Single by The Funeral Portrait

from the album Greetings from Suffocate City
- Released: September 22, 2023
- Length: 4:08
- Label: Better Noise
- Composers: Lee Jennings; Robert Weston; Homer Umbanhower; Cody Weissinger; Johnny Andrews; Josh Landry;
- Producers: Andrews; Landry;

The Funeral Portrait singles chronology
| "Generation Psycho" (2023) | "Dark Thoughts" (2023) | "Suffocate City" (2024) |

Music video
- "Dark Thoughts" on YouTube

= Dark Thoughts (The Funeral Portrait song) =

2023 song by The Funeral Portrait

"Dark Thoughts" is a song by American rock band The Funeral Portrait, the fifth track on Greetings From Suffocate City. It was released as a single, and the album version features guest vocals from Danny Worsnop of Asking Alexandria. The song reached number one on the Billboard Mainstream Rock Airplay chart in January 2026.

== Background and recording ==
Vocalist Lee Jennings stated that several songs on the album developed from early demos, citing "Dark Thoughts" as one of the tracks that developed from those demos. He added that he had not expected the song to resonate as strongly as it did upon release.

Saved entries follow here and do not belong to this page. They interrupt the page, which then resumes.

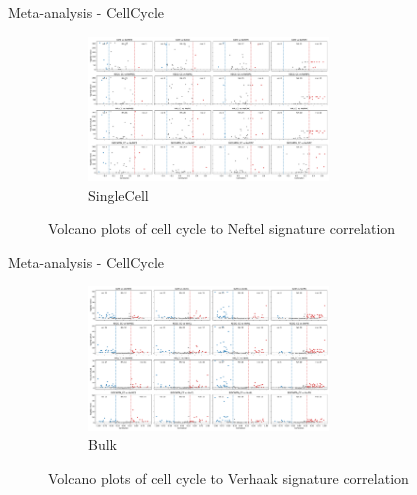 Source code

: \documentclass[aspectratio=169,9pt]{beamer}
\begin{document}
    \begin{frame}{Meta-analysis - CellCycle}
        \begin{adjustwidth}{-5cm}{-5cm}
            \centering
            \begin{figure}\ContinuedFloat
                \centering
                \begin{subfigure}[c]{\textwidth}
                    \centering
                    \includegraphics[width=0.7\textwidth]{volcano_SC_Nef_CC}
                    \caption{SingleCell}
                \end{subfigure}
                \caption{Volcano plots of cell cycle to Neftel signature correlation}
            \end{figure}
        \end{adjustwidth}
    \end{frame}

    \begin{frame}{Meta-analysis - CellCycle}
        \begin{adjustwidth}{-5cm}{-5cm}
            \centering
            \begin{figure}\ContinuedFloat
                \centering
                \begin{subfigure}[c]{\textwidth}
                    \centering
                    \includegraphics[width=0.7\textwidth]{volcano_Bulk_Ver_CC}
                    \caption{Bulk}
                \end{subfigure}
                \caption{Volcano plots of cell cycle to Verhaak signature correlation}
            \end{figure}
        \end{adjustwidth}
    \end{frame}
\end{document}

== Release and promotion ==
A version of the song featuring Danny Worsnop of Asking Alexandria was later recorded. Jennings stated that Worsnop reached out to collaborate on the track and "helped take it to a whole new level".

On August 22, 2025, "Dark Thoughts" was released to radio as a single and appeared on the four-track "The Dark Thoughts EP". The EP includes the original track, a version featuring Worsnop, a "Beyond The Abyss" remix, and a live recording from the band's first "Suffocate City" Town Hall Meeting in Atlanta.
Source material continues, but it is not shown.